-------- Supplied entries

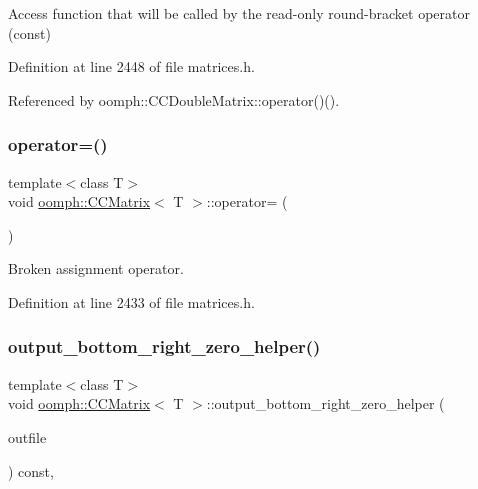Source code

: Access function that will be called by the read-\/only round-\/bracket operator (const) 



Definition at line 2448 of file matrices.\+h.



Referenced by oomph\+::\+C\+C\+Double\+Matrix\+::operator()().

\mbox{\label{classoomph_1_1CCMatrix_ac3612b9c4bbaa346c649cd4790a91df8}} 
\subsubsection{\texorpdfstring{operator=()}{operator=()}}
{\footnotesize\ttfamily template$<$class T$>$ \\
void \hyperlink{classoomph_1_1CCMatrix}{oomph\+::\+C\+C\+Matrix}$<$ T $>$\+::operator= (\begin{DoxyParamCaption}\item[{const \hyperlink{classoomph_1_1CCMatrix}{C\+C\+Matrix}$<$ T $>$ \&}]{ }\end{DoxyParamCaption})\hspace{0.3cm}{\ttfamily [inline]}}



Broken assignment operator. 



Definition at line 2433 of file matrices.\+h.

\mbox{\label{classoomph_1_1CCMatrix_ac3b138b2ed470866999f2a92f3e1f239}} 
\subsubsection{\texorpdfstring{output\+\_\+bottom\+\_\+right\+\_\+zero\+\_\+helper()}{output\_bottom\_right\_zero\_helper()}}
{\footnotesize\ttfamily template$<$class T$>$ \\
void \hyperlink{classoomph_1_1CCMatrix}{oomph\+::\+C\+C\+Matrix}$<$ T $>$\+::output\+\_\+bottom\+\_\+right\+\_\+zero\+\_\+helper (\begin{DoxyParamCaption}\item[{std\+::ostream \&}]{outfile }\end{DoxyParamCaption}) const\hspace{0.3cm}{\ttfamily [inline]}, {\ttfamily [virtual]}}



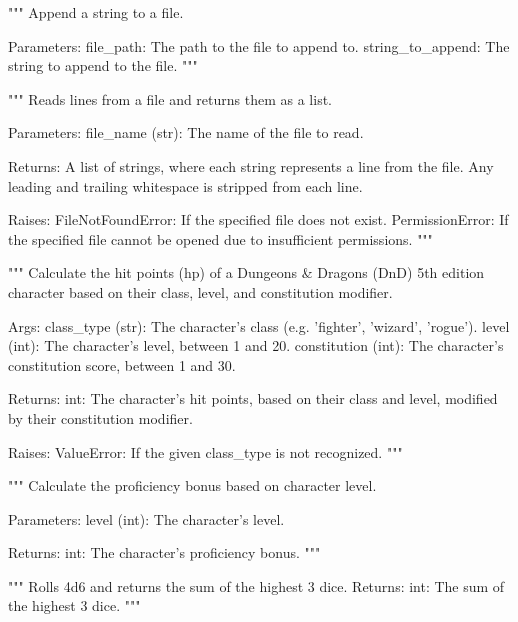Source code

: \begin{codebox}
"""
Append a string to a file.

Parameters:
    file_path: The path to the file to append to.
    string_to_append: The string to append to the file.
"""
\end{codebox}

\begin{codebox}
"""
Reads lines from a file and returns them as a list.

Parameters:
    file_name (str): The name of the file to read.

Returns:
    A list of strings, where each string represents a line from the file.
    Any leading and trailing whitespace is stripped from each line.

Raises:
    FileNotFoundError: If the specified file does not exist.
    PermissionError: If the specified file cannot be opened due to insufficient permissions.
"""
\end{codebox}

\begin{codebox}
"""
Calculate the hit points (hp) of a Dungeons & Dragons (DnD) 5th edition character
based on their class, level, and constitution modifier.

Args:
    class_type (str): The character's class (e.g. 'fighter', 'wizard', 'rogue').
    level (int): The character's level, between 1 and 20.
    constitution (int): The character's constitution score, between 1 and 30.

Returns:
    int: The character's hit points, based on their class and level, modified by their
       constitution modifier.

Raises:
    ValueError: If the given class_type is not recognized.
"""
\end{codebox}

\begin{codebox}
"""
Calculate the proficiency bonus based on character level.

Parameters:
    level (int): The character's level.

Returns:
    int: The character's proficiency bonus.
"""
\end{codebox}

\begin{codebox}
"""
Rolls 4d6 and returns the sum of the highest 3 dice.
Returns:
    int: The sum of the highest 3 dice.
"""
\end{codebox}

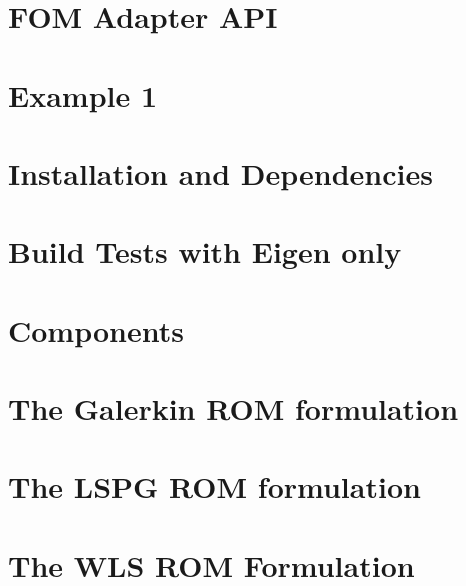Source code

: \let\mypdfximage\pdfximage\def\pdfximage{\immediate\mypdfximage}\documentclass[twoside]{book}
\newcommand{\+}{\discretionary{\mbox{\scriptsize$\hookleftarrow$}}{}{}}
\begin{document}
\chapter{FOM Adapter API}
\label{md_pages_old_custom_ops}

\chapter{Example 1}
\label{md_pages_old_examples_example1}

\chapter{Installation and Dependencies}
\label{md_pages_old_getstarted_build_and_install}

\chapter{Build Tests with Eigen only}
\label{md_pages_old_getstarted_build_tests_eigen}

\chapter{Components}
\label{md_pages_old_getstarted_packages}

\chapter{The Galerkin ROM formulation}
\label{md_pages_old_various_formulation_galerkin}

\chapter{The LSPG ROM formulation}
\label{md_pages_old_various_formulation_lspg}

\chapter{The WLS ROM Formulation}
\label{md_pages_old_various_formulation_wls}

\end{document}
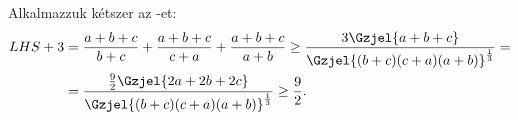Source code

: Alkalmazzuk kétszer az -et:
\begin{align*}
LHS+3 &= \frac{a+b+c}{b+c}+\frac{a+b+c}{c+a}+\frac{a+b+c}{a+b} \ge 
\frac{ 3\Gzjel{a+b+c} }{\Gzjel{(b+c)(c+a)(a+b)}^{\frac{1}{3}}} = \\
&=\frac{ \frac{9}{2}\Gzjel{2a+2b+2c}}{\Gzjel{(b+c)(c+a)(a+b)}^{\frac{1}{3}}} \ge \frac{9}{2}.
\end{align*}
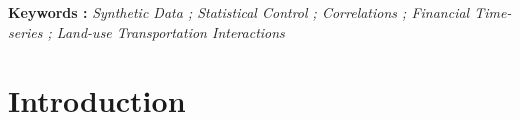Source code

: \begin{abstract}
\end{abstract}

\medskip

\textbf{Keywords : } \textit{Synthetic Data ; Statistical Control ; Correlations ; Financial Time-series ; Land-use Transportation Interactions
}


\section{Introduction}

----------------

*Task directions*. Would you please repeat the entries above verbatim, excluding each picture?

*Response to the task*.
Source code

: Access function that will be called by the read-\/only round-\/bracket operator (const) 



Definition at line 2448 of file matrices.\+h.



Referenced by oomph\+::\+C\+C\+Double\+Matrix\+::operator()().

\mbox{\label{classoomph_1_1CCMatrix_ac3612b9c4bbaa346c649cd4790a91df8}} 
\subsubsection{\texorpdfstring{operator=()}{operator=()}}
{\footnotesize\ttfamily template$<$class T$>$ \\
void \hyperlink{classoomph_1_1CCMatrix}{oomph\+::\+C\+C\+Matrix}$<$ T $>$\+::operator= (\begin{DoxyParamCaption}\item[{const \hyperlink{classoomph_1_1CCMatrix}{C\+C\+Matrix}$<$ T $>$ \&}]{ }\end{DoxyParamCaption})\hspace{0.3cm}{\ttfamily [inline]}}



Broken assignment operator. 



Definition at line 2433 of file matrices.\+h.

\mbox{\label{classoomph_1_1CCMatrix_ac3b138b2ed470866999f2a92f3e1f239}} 
\subsubsection{\texorpdfstring{output\+\_\+bottom\+\_\+right\+\_\+zero\+\_\+helper()}{output\_bottom\_right\_zero\_helper()}}
{\footnotesize\ttfamily template$<$class T$>$ \\
void \hyperlink{classoomph_1_1CCMatrix}{oomph\+::\+C\+C\+Matrix}$<$ T $>$\+::output\+\_\+bottom\+\_\+right\+\_\+zero\+\_\+helper (\begin{DoxyParamCaption}\item[{std\+::ostream \&}]{outfile }\end{DoxyParamCaption}) const\hspace{0.3cm}{\ttfamily [inline]}, {\ttfamily [virtual]}}



Source code

: \begin{codebox}
"""
Append a string to a file.

Parameters:
    file_path: The path to the file to append to.
    string_to_append: The string to append to the file.
"""
\end{codebox}

\begin{codebox}
"""
Reads lines from a file and returns them as a list.

Parameters:
    file_name (str): The name of the file to read.

Returns:
    A list of strings, where each string represents a line from the file.
    Any leading and trailing whitespace is stripped from each line.

Raises:
    FileNotFoundError: If the specified file does not exist.
    PermissionError: If the specified file cannot be opened due to insufficient permissions.
"""
\end{codebox}

\begin{codebox}
"""
Calculate the hit points (hp) of a Dungeons & Dragons (DnD) 5th edition character
based on their class, level, and constitution modifier.

Args:
    class_type (str): The character's class (e.g. 'fighter', 'wizard', 'rogue').
    level (int): The character's level, between 1 and 20.
    constitution (int): The character's constitution score, between 1 and 30.

Returns:
    int: The character's hit points, based on their class and level, modified by their
       constitution modifier.

Raises:
    ValueError: If the given class_type is not recognized.
"""
\end{codebox}

\begin{codebox}
"""
Calculate the proficiency bonus based on character level.

Parameters:
    level (int): The character's level.

Returns:
    int: The character's proficiency bonus.
"""
\end{codebox}

\begin{codebox}
"""
Rolls 4d6 and returns the sum of the highest 3 dice.
Returns:
    int: The sum of the highest 3 dice.
"""
\end{codebox}

Source code

: \let\mypdfximage\pdfximage\def\pdfximage{\immediate\mypdfximage}\documentclass[twoside]{book}
\newcommand{\+}{\discretionary{\mbox{\scriptsize$\hookleftarrow$}}{}{}}
\begin{document}
\chapter{FOM Adapter API}
\label{md_pages_old_custom_ops}

\chapter{Example 1}
\label{md_pages_old_examples_example1}

\chapter{Installation and Dependencies}
\label{md_pages_old_getstarted_build_and_install}

\chapter{Build Tests with Eigen only}
\label{md_pages_old_getstarted_build_tests_eigen}

\chapter{Components}
\label{md_pages_old_getstarted_packages}

\chapter{The Galerkin ROM formulation}
\label{md_pages_old_various_formulation_galerkin}

\chapter{The LSPG ROM formulation}
\label{md_pages_old_various_formulation_lspg}

\chapter{The WLS ROM Formulation}
\label{md_pages_old_various_formulation_wls}

\end{document}
Source code

: Alkalmazzuk kétszer az -et:
\begin{align*}
LHS+3 &= \frac{a+b+c}{b+c}+\frac{a+b+c}{c+a}+\frac{a+b+c}{a+b} \ge 
\frac{ 3\Gzjel{a+b+c} }{\Gzjel{(b+c)(c+a)(a+b)}^{\frac{1}{3}}} = \\
&=\frac{ \frac{9}{2}\Gzjel{2a+2b+2c}}{\Gzjel{(b+c)(c+a)(a+b)}^{\frac{1}{3}}} \ge \frac{9}{2}.
\end{align*}
Source code

: \begin{abstract}
\end{abstract}

\medskip

\textbf{Keywords : } \textit{Synthetic Data ; Statistical Control ; Correlations ; Financial Time-series ; Land-use Transportation Interactions
}


\section{Introduction}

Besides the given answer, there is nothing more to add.